> _Exercise prompt_
The entries below are to be copied exactly, with nothing left out.
---------- Material shown
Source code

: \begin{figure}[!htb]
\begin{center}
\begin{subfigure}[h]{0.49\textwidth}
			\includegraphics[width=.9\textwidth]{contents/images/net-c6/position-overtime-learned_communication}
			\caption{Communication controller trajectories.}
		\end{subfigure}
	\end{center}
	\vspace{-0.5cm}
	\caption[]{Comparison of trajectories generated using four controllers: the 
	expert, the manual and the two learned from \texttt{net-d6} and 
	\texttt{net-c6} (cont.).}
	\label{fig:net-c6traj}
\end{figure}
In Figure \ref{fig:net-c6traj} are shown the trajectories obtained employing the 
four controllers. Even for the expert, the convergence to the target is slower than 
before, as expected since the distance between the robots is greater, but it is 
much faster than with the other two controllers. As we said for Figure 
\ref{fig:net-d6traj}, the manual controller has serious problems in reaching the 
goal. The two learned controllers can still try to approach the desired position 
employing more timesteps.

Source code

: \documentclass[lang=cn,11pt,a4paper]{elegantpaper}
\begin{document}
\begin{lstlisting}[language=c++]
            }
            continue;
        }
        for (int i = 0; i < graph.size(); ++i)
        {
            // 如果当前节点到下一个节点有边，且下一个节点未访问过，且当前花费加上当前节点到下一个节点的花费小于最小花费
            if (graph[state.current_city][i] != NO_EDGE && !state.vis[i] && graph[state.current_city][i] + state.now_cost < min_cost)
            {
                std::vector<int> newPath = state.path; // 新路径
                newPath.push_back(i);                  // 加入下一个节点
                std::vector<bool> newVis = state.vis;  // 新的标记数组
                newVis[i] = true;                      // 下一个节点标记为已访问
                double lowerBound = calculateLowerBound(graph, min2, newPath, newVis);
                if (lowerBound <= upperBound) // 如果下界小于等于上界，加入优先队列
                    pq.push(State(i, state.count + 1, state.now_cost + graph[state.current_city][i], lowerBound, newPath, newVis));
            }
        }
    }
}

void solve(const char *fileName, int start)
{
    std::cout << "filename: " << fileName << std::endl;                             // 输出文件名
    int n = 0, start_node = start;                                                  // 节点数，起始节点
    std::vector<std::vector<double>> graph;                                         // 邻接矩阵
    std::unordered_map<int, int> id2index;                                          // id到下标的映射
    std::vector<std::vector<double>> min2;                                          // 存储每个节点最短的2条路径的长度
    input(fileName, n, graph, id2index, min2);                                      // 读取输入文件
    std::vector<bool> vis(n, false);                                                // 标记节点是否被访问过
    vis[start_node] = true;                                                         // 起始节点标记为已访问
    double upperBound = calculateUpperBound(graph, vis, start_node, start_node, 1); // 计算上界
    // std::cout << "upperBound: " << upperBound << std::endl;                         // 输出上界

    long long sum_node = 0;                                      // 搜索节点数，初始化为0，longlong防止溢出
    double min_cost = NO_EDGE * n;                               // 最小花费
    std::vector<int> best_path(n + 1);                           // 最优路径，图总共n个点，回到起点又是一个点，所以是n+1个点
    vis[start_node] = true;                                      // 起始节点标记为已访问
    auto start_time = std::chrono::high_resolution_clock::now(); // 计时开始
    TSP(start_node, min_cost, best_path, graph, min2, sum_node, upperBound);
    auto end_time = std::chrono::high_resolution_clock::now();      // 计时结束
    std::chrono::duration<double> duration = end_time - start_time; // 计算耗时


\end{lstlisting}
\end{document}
--------------------
> _Exercise output_
Source code

: \begin{figure}[!htb]
\begin{center}
\begin{subfigure}[h]{0.49\textwidth}
			\includegraphics[width=.9\textwidth]{contents/images/net-c6/position-overtime-learned_communication}
			\caption{Communication controller trajectories.}
		\end{subfigure}
	\end{center}
	\vspace{-0.5cm}
	\caption[]{Comparison of trajectories generated using four controllers: the 
	expert, the manual and the two learned from \texttt{net-d6} and 
	\texttt{net-c6} (cont.).}
	\label{fig:net-c6traj}
\end{figure}
In Figure \ref{fig:net-c6traj} are shown the trajectories obtained employing the 
four controllers. Even for the expert, the convergence to the target is slower than 
before, as expected since the distance between the robots is greater, but it is 
much faster than with the other two controllers. As we said for Figure 
\ref{fig:net-d6traj}, the manual controller has serious problems in reaching the 
goal. The two learned controllers can still try to approach the desired position 
employing more timesteps.

Source code

: \documentclass[lang=cn,11pt,a4paper]{elegantpaper}
\begin{document}
\begin{lstlisting}[language=c++]
            }
            continue;
        }
        for (int i = 0; i < graph.size(); ++i)
        {
            // 如果当前节点到下一个节点有边，且下一个节点未访问过，且当前花费加上当前节点到下一个节点的花费小于最小花费
            if (graph[state.current_city][i] != NO_EDGE && !state.vis[i] && graph[state.current_city][i] + state.now_cost < min_cost)
            {
                std::vector<int> newPath = state.path; // 新路径
                newPath.push_back(i);                  // 加入下一个节点
                std::vector<bool> newVis = state.vis;  // 新的标记数组
                newVis[i] = true;                      // 下一个节点标记为已访问
                double lowerBound = calculateLowerBound(graph, min2, newPath, newVis);
                if (lowerBound <= upperBound) // 如果下界小于等于上界，加入优先队列
                    pq.push(State(i, state.count + 1, state.now_cost + graph[state.current_city][i], lowerBound, newPath, newVis));
            }
        }
    }
}

void solve(const char *fileName, int start)
{
    std::cout << "filename: " << fileName << std::endl;                             // 输出文件名
    int n = 0, start_node = start;                                                  // 节点数，起始节点
    std::vector<std::vector<double>> graph;                                         // 邻接矩阵
    std::unordered_map<int, int> id2index;                                          // id到下标的映射
    std::vector<std::vector<double>> min2;                                          // 存储每个节点最短的2条路径的长度
    input(fileName, n, graph, id2index, min2);                                      // 读取输入文件
    std::vector<bool> vis(n, false);                                                // 标记节点是否被访问过
    vis[start_node] = true;                                                         // 起始节点标记为已访问
    double upperBound = calculateUpperBound(graph, vis, start_node, start_node, 1); // 计算上界
    // std::cout << "upperBound: " << upperBound << std::endl;                         // 输出上界

    long long sum_node = 0;                                      // 搜索节点数，初始化为0，longlong防止溢出
    double min_cost = NO_EDGE * n;                               // 最小花费
    std::vector<int> best_path(n + 1);                           // 最优路径，图总共n个点，回到起点又是一个点，所以是n+1个点
    vis[start_node] = true;                                      // 起始节点标记为已访问
    auto start_time = std::chrono::high_resolution_clock::now(); // 计时开始
    TSP(start_node, min_cost, best_path, graph, min2, sum_node, upperBound);
    auto end_time = std::chrono::high_resolution_clock::now();      // 计时结束
    std::chrono::duration<double> duration = end_time - start_time; // 计算耗时


\end{lstlisting}
\end{document}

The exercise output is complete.